The hardest hit of all habitats may be rivers and lakes, with freshwater animal populations in these collapsing by 81 per cent since 1970, following huge water extraction for farms and people, plus pollution and dams.

Could biodiversity loss be a greater threat than climate change?

Yes — nothing on Earth is experiencing more dramatic change at the hands of human activity. Changes to the climate are reversible, even if that takes centuries or millennia. But once species become extinct, particularly those unknown to science, there’s no going back.

What can be done?

Giving nature the space and protection it needs is the only answer.

Wildlife reserves are the obvious solution, and the world currently protects 15 per cent of land and 7 per cent of the oceans. But some argue that half the land surface must be set aside for nature.

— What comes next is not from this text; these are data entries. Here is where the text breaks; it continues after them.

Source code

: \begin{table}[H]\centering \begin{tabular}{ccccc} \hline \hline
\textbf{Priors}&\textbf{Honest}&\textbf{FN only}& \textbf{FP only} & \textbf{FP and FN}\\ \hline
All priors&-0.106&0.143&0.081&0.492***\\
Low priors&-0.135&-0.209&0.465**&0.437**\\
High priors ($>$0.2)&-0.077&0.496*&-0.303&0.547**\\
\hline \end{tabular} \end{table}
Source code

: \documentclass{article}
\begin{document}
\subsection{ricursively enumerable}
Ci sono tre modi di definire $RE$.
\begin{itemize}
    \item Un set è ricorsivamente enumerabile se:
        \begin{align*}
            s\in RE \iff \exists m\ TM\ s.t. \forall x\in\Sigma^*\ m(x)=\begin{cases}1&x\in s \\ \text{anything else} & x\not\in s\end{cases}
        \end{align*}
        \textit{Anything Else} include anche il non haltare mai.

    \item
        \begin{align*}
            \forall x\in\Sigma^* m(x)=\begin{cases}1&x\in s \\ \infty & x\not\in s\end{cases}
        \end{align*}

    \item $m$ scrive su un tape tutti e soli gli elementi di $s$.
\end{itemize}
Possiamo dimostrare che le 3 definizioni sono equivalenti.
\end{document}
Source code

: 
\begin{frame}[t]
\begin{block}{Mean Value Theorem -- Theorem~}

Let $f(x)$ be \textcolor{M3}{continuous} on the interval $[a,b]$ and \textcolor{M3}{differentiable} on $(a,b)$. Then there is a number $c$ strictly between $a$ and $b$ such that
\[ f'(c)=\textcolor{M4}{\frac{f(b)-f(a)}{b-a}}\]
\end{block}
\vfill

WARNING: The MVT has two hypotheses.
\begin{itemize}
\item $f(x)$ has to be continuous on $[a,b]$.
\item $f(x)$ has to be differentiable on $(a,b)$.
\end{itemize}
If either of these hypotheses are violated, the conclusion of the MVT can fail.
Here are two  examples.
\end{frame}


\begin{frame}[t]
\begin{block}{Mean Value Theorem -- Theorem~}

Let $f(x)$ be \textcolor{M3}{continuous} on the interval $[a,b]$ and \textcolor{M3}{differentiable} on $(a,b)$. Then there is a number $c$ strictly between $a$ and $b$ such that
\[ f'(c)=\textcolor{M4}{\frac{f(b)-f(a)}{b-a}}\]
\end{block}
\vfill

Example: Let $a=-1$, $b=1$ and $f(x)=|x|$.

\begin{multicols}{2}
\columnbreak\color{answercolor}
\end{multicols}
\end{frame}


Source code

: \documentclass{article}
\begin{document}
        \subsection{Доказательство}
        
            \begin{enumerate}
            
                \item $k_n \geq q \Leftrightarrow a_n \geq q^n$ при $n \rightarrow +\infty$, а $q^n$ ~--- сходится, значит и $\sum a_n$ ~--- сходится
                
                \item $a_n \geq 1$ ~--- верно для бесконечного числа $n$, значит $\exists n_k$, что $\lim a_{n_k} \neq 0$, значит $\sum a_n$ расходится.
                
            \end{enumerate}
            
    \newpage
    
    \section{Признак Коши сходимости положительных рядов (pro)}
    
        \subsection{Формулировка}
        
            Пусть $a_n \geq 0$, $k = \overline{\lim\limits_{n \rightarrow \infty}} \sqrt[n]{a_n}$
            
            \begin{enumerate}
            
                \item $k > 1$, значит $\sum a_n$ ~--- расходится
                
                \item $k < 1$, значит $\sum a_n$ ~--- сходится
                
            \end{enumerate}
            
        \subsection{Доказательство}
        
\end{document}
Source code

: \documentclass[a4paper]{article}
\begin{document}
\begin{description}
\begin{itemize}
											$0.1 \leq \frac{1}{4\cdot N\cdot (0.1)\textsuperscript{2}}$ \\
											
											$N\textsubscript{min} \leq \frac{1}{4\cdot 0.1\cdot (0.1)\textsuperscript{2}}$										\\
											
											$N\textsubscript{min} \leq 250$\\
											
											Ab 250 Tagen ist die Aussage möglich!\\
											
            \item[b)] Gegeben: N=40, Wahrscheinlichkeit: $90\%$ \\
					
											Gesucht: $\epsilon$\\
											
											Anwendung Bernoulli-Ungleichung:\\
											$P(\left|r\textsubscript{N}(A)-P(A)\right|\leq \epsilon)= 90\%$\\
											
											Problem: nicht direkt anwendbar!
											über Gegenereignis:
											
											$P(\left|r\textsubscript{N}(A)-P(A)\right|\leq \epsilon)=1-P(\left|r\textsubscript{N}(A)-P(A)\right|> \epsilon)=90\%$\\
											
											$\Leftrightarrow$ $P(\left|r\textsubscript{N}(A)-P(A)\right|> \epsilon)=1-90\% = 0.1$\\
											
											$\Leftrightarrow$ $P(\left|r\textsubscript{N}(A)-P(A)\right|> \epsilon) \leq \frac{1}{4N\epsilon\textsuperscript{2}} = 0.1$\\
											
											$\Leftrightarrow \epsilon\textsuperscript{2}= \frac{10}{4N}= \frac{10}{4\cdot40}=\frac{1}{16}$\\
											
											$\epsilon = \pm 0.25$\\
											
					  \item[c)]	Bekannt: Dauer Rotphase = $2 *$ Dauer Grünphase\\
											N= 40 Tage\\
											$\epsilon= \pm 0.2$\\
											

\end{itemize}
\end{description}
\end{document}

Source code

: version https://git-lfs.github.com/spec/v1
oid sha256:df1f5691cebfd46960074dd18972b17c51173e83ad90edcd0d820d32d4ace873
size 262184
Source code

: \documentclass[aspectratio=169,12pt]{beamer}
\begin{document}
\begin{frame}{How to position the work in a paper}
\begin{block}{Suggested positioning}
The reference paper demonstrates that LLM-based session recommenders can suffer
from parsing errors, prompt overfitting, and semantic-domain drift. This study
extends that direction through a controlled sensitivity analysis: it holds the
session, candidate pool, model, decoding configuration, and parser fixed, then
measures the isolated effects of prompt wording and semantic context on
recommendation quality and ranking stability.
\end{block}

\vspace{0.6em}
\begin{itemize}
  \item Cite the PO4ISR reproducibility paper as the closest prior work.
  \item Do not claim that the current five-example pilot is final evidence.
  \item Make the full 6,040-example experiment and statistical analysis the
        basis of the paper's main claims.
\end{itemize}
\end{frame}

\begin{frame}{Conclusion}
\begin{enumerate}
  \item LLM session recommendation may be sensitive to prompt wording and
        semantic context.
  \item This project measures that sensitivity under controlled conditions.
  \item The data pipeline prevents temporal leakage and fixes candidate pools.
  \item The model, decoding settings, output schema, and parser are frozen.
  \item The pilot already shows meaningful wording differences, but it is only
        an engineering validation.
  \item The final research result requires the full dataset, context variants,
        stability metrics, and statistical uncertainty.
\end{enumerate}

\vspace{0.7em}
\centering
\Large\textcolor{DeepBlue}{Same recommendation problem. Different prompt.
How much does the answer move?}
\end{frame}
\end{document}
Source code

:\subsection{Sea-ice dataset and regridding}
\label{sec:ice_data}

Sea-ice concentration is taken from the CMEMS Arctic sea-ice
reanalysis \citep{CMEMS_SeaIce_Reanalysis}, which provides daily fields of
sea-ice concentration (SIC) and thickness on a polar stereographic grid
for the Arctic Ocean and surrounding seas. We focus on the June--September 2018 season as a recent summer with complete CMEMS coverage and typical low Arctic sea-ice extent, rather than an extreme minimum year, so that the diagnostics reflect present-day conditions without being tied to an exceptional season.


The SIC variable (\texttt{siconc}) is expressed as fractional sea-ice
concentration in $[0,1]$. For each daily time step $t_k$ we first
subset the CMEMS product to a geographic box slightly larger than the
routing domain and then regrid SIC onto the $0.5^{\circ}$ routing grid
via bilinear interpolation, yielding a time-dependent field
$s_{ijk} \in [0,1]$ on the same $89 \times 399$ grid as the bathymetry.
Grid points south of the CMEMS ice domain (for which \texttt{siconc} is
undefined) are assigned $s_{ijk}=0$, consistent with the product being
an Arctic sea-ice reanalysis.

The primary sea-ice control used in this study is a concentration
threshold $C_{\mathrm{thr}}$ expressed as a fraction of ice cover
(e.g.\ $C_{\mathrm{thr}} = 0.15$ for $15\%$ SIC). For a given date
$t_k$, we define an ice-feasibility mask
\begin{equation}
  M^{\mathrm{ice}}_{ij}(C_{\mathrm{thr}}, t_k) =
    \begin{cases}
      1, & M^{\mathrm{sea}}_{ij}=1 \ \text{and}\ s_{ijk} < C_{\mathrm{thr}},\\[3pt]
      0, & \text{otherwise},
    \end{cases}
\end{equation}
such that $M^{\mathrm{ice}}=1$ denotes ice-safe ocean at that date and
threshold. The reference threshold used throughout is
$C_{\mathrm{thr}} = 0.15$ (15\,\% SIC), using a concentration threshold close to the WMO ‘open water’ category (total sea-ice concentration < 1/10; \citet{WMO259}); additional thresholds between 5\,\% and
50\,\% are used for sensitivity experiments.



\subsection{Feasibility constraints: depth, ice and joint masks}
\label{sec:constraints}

We can all help. Most wildlife is destroyed by land being cleared for cattle, soy, palm oil, timber and leather. Most of us consume these products every day. Choosing only sustainable options helps, as does eating less meat, particularly beef, which has an outsized environmental hoofprint.

What’s next?

Locating the tipping point that moves biodiversity loss into ecological collapse is an urgent priority. However, some researchers say that the missing ingredient is political will.

A global treaty, the Convention on Biological Diversity (CBD), has set many targets. Some are likely to be reached, for example protecting 17 per cent of all land and 10 per cent of the oceans by 2020. Others, such as making all fishing sustainable by the same date are not. The 196 nations that are members of the CBD next meet in Egypt in November.